Эпилог


«Покаяние подлеца»

Докуриваю сигарету и одним щелчком сбиваю тлеющий остаток на землю.

– Уверен, что не хочешь, чтобы я пошла с тобой? – доносится до меня из машины.

Опускаю голову, улыбаюсь, пока не оборачиваюсь. Я знаю, что сейчас взгляд моей жены будет слишком пристальным, она будет искать во мне то, что потрясет ее хрупкий мир и заставит сомневаться в необходимости быть трезвой. А у нее давненько не было срывов, не нужно сейчас ее провоцировать. По крайней мере, я не хочу, чтобы на этот раз я был виноват.

Привожу выражение лица в порядок, осторожно наклоняюсь и смотрю жене в глаза. Она сканирует меня, ища причины растормошить собственное беспокойство.

– А ты – хочешь пойти? – серьезно спрашиваю ее. – Если действительно хочешь, пойдем, я не против.

– Но тебе бы хотелось пойти одному?

– Я бы предпочел такой вариант, да. Если меня это слишком выбьет из колеи, я бы хотел пережить это один. Но я все тебе расскажу, когда вернусь, обещаю.
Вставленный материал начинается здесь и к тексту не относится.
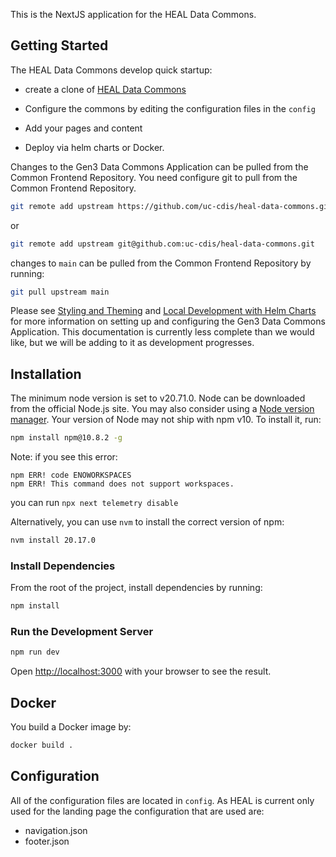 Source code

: 

This is the NextJS application for the HEAL Data Commons.


## Getting Started
The HEAL Data Commons develop quick startup:

* create a clone of [HEAL Data Commons](https://github.com/uc-cdis/heal-data-commons)

* Configure the commons by editing the configuration files in the ```config```

* Add your pages and content

* Deploy via helm charts or Docker.

Changes to the Gen3 Data Commons Application can be pulled from the Common Frontend Repository. You need configure git to pull from the Common Frontend Repository.
```bash
git remote add upstream https://github.com/uc-cdis/heal-data-commons.git
```
or
```bash
git remote add upstream git@github.com:uc-cdis/heal-data-commons.git
```

changes to ```main``` can be pulled from the Common Frontend Repository by running:
```bash
git pull upstream main
```

Please see [Styling and Theming](https://github.com/uc-cdis/gen3-frontend-framework/blob/develop/docs/Local%20Development/Styling%20and%20Theming.md) and [Local Development with Helm Charts](https://github.com/uc-cdis/gen3-frontend-framework/blob/develop/docs/Local%20Development/Using%20Helm%20Charts/Local%20Development%20with%20Helm%20Charts.md)
for more information on setting up and configuring the Gen3 Data Commons Application.
This documentation is currently less complete than we would like, but we will be adding to it as development progresses.

## Installation

The minimum node version is set to v20.71.0.
Node can be downloaded from the official Node.js site. You may also consider using a [Node version manager](https://docs.npmjs.com/cli/v7/configuring-npm/install#using-a-node-version-manager-to-install-nodejs-and-npm).
Your version of Node may not ship with npm v10. To install it, run:

```bash
npm install npm@10.8.2 -g
```

Note: if you see this error:
```
npm ERR! code ENOWORKSPACES
npm ERR! This command does not support workspaces.
```
you can run ```npx next telemetry disable```

Alternatively, you can use `nvm` to install the correct version of npm:
```bash
nvm install 20.17.0
```

### Install Dependencies

From the root of the project, install dependencies by running:

```bash
npm install
```

### Run the Development Server

```bash
npm run dev
```

Open [http://localhost:3000](http://localhost:3000) with your browser to see the result.


## Docker

You build a Docker image by:

```bash
docker build .
```

## Configuration

All of the configuration files are located in ```config```. As HEAL is current only used for the landing page the
configuration that are used are:

* navigation.json
* footer.json
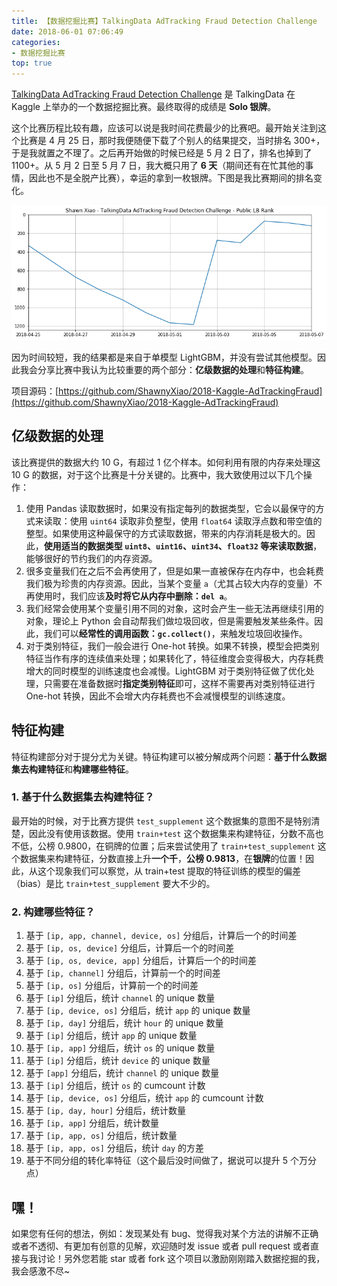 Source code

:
 ```yaml
---
title: 【数据挖掘比赛】TalkingData AdTracking Fraud Detection Challenge
date: 2018-06-01 07:06:49
categories:
- 数据挖掘比赛
top: true
---
```


[TalkingData AdTracking Fraud Detection Challenge](https://www.kaggle.com/c/talkingdata-adtracking-fraud-detection) 是 TalkingData 在 Kaggle 上举办的一个数据挖掘比赛。最终取得的成绩是 **Solo 银牌**。

<!-- more -->

这个比赛历程比较有趣，应该可以说是我时间花费最少的比赛吧。最开始关注到这个比赛是 4 月 25 日，那时我便随便下载了个别人的结果提交，当时排名 300+，于是我就置之不理了。之后再开始做的时候已经是 5 月 2 日了，排名也掉到了 1100+。从 5 月 2 日至 5 月 7 日，我大概只用了 **6 天**（期间还有在忙其他的事情，因此也不是全脱产比赛），幸运的拿到一枚银牌。下图是我比赛期间的排名变化。

![公榜排名变化](/images/rank.png)

因为时间较短，我的结果都是来自于单模型 LightGBM，并没有尝试其他模型。因此我会分享比赛中我认为比较重要的两个部分：**亿级数据的处理**和**特征构建**。

项目源码：[https://github.com/ShawnyXiao/2018-Kaggle-AdTrackingFraud](https://github.com/ShawnyXiao/2018-Kaggle-AdTrackingFraud)

## 亿级数据的处理

该比赛提供的数据大约 10 G，有超过 1 亿个样本。如何利用有限的内存来处理这 10 G 的数据，对于这个比赛是十分关键的。比赛中，我大致使用过以下几个操作：

1. 使用 Pandas 读取数据时，如果没有指定每列的数据类型，它会以最保守的方式来读取：使用 `uint64` 读取非负整型，使用 `float64` 读取浮点数和带空值的整型。如果使用这种最保守的方式读取数据，带来的内存消耗是极大的。因此，**使用适当的数据类型 `uint8`、`uint16`、`uint34`、`float32` 等来读取数据**，能够很好的节约我们的内存资源。
2. 很多变量我们在之后不会再使用了，但是如果一直被保存在内存中，也会耗费我们极为珍贵的内存资源。因此，当某个变量 `a`（尤其占较大内存的变量）不再使用时，我们应该**及时将它从内存中删除：`del a`**。
3. 我们经常会使用某个变量引用不同的对象，这时会产生一些无法再继续引用的对象，理论上 Python 会自动帮我们做垃圾回收，但是需要触发某些条件。因此，我们可以**经常性的调用函数：`gc.collect()`**，来触发垃圾回收操作。
4. 对于类别特征，我们一般会进行 One-hot 转换。如果不转换，模型会把类别特征当作有序的连续值来处理；如果转化了，特征维度会变得极大，内存耗费增大的同时模型的训练速度也会减慢。LightGBM 对于类别特征做了优化处理，只需要在准备数据时**指定类别特征**即可，这样不需要再对类别特征进行 One-hot 转换，因此不会增大内存耗费也不会减慢模型的训练速度。

## 特征构建

特征构建部分对于提分尤为关键。特征构建可以被分解成两个问题：**基于什么数据集去构建特征**和**构建哪些特征**。

### 1. 基于什么数据集去构建特征？

最开始的时候，对于比赛方提供 `test_supplement` 这个数据集的意图不是特别清楚，因此没有使用该数据。使用 `train+test` 这个数据集来构建特征，分数不高也不低，公榜 0.9800，在铜牌的位置；后来尝试使用了 `train+test_supplement` 这个数据集来构建特征，分数直接上升**一个千**，**公榜 0.9813**，在**银牌**的位置！因此，从这个现象我们可以察觉，从 train+test 提取的特征训练的模型的偏差（bias）是比 `train+test_supplement` 要大不少的。

### 2. 构建哪些特征？

1. 基于 `[ip, app, channel, device, os]` 分组后，计算后一个的时间差
2. 基于 `[ip, os, device]` 分组后，计算后一个的时间差
3. 基于 `[ip, os, device, app]` 分组后，计算后一个的时间差
4. 基于 `[ip, channel]` 分组后，计算前一个的时间差
5. 基于 `[ip, os]` 分组后，计算前一个的时间差
6. 基于 `[ip]` 分组后，统计 `channel` 的 unique 数量
7. 基于 `[ip, device, os]` 分组后，统计 `app` 的 unique 数量
8. 基于 `[ip, day]` 分组后，统计 `hour` 的 unique 数量
9. 基于 `[ip]` 分组后，统计 `app` 的 unique 数量
10. 基于 `[ip, app]` 分组后，统计 `os` 的 unique 数量
11. 基于 `[ip]` 分组后，统计 `device` 的 unique 数量
12. 基于 `[app]` 分组后，统计 `channel` 的 unique 数量
13. 基于 `[ip]` 分组后，统计 `os` 的 cumcount 计数
14. 基于 `[ip, device, os]` 分组后，统计 `app` 的 cumcount 计数
15. 基于 `[ip, day, hour]` 分组后，统计数量
16. 基于 `[ip, app]` 分组后，统计数量
17. 基于 `[ip, app, os]` 分组后，统计数量
18. 基于 `[ip, app, os]` 分组后，统计 `day` 的方差
19. 基于不同分组的转化率特征（这个最后没时间做了，据说可以提升 5 个万分点）

## 嘿！

如果您有任何的想法，例如：发现某处有 bug、觉得我对某个方法的讲解不正确或者不透彻、有更加有创意的见解，欢迎随时发 issue 或者 pull request 或者直接与我讨论！另外您若能 star 或者 fork 这个项目以激励刚刚踏入数据挖掘的我，我会感激不尽~ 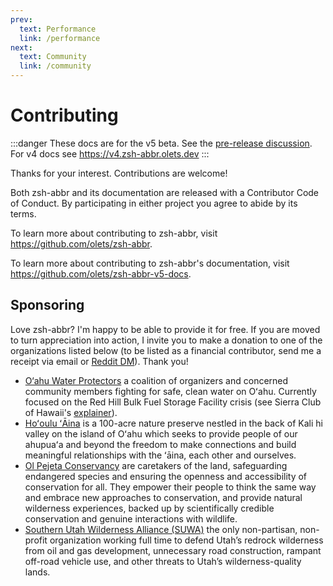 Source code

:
 ```yaml
---
prev:
  text: Performance
  link: /performance
next:
  text: Community
  link: /community
---
```


# Contributing

:::danger
These docs are for the v5 beta. See the [pre-release discussion](https://github.com/olets/zsh-abbr/discussions/64).  
For v4 docs see <https://v4.zsh-abbr.olets.dev>
:::

Thanks for your interest. Contributions are welcome!

Both zsh-abbr and its documentation are released with a Contributor Code of Conduct. By participating in either project you agree to abide by its terms.

To learn more about contributing to zsh-abbr, visit <https://github.com/olets/zsh-abbr>.

To learn more about contributing to zsh-abbr's documentation, visit <https://github.com/olets/zsh-abbr-v5-docs>.

## Sponsoring

Love zsh-abbr? I'm happy to be able to provide it for free. If you are moved to turn appreciation into action, I invite you to make a donation to one of the organizations listed below (to be listed as a financial contributor, send me a receipt via email or [Reddit DM](https://www.reddit.com/user/olets)). Thank you!

- [O‘ahu Water Protectors](https://oahuwaterprotectors.org/) a coalition of organizers and concerned community members fighting for safe, clean water on Oʻahu. Currently focused on the Red Hill Bulk Fuel Storage Facility crisis (see Sierra Club of Hawaii's [explainer](https://sierraclubhawaii.org/redhill)).
- [Hoʻoulu ʻĀina](https://hoouluaina.org/) is a 100-acre nature preserve nestled in the back of Kali hi valley on the island of Oʻahu which seeks to provide people of our ahupuaʻa and beyond the freedom to make connections and build meaningful relationships with the ʻāina, each other and ourselves.
- [Ol Pejeta Conservancy](https://www.olpejetaconservancy.org/) are caretakers of the land, safeguarding endangered species and ensuring the openness and accessibility of conservation for all. They empower their people to think the same way and embrace new approaches to conservation, and provide natural wilderness experiences, backed up by scientifically credible conservation and genuine interactions with wildlife.
- [Southern Utah Wilderness Alliance (SUWA)](https://suwa.org/) the only non-partisan, non-profit organization working full time to defend Utah’s redrock wilderness from oil and gas development, unnecessary road construction, rampant off-road vehicle use, and other threats to Utah’s wilderness-quality lands.
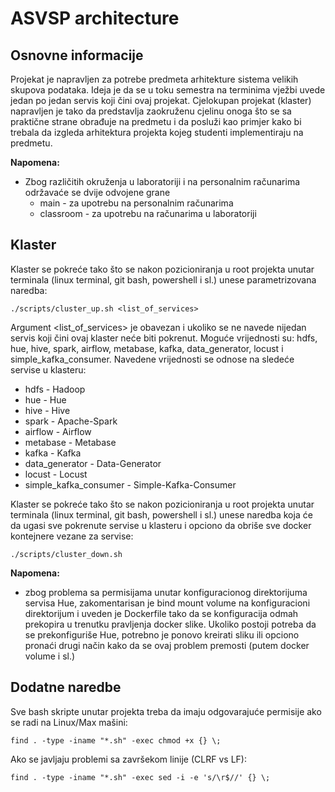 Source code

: # ASVSP architecture

## Osnovne informacije

Projekat je napravljen za potrebe predmeta arhitekture sistema velikih skupova podataka. Ideja je da se u toku semestra na terminima vježbi uvede jedan po jedan servis koji čini ovaj projekat. Cjelokupan projekat (klaster) napravljen je tako da predstavlja zaokruženu cjelinu onoga što se sa praktične strane obrađuje na predmetu i da posluži kao primjer kako bi trebala da izgleda arhitektura projekta kojeg studenti implementiraju na predmetu.

**Napomena:**
* Zbog različitih okruženja u laboratoriji i na personalnim računarima održavaće se dvije odvojene grane
    * main - za upotrebu na personalnim računarima
    * classroom - za upotrebu na računarima u laboratoriji

## Klaster

Klaster se pokreće tako što se nakon pozicioniranja u root projekta unutar terminala (linux terminal, git bash, powershell i sl.) unese parametrizovana naredba:

```./scripts/cluster_up.sh <list_of_services>```

Argument <list_of_services> je obavezan i ukoliko se ne navede nijedan servis koji čini ovaj klaster neće biti pokrenut. Moguće vrijednosti su: hdfs, hue, hive, spark, airflow, metabase, kafka, data_generator, locust i simple_kafka_consumer. Navedene vrijednosti se odnose na sledeće servise u klasteru:
* hdfs - Hadoop
* hue - Hue
* hive - Hive
* spark - Apache-Spark
* airflow - Airflow
* metabase - Metabase
* kafka - Kafka
* data_generator - Data-Generator
* locust - Locust
* simple_kafka_consumer - Simple-Kafka-Consumer

Klaster se pokreće tako što se nakon pozicioniranja u root projekta unutar terminala (linux terminal, git bash, powershell i sl.) unese naredba koja će da ugasi sve pokrenute servise u klasteru i opciono da obriše sve docker kontejnere vezane za servise:

```./scripts/cluster_down.sh```

**Napomena:**
* zbog problema sa permisijama unutar konfiguracionog direktorijuma servisa Hue, zakomentarisan je bind mount volume na konfiguracioni direktorijum i uveden je Dockerfile tako da se konfiguracija odmah prekopira u trenutku pravljenja docker slike. Ukoliko postoji potreba da se prekonfiguriše Hue, potrebno je ponovo kreirati sliku ili opciono pronaći drugi način kako da se ovaj problem premosti (putem docker volume i sl.)

## Dodatne naredbe

Sve bash skripte unutar projekta treba da imaju odgovarajuće permisije ako se radi na Linux/Max mašini:

```find . -type -iname "*.sh" -exec chmod +x {} \;```

Ako se javljaju problemi sa završekom linije (CLRF vs LF):

```find . -type -iname "*.sh" -exec sed -i -e 's/\r$//' {} \;```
Она медлит, неопределенно качает головой, а затем все-таки кивает.

Когда она близка к срыву, мы удручающе осторожны в своих высказываниях. Чувства гибче телесных реакций: на их уровне я испытываю нездоровое воодушевление, и предстоящий стресс меня не пугает, а вот культя в месте соприкосновения с протезом начинает заунывно болеть. Лишний раз убеждаюсь: какого бы хорошего качества ни был протез, сколько бы ты ни отвалил за него денег, все равно что-то будет мешать, натирать, беспокоить. Без боли тоже нельзя – видимо, не положено.

– Опять болит, да?

Жена улавливает мое состояние по микромимике и лезет в сумочку за таблетками. Вообще-то я против, чтобы она возила с собой такой соблазн, но она уверена, что это лишь сильнее мотивирует ее держаться. В группе она, разумеется, об этом не рассказывает: там это не поймут (по крайней мере, большинство). А я понимаю, мне положено. И поддерживаю жену, потому что моя вера покупает ее надежнее, чем мои предостережения.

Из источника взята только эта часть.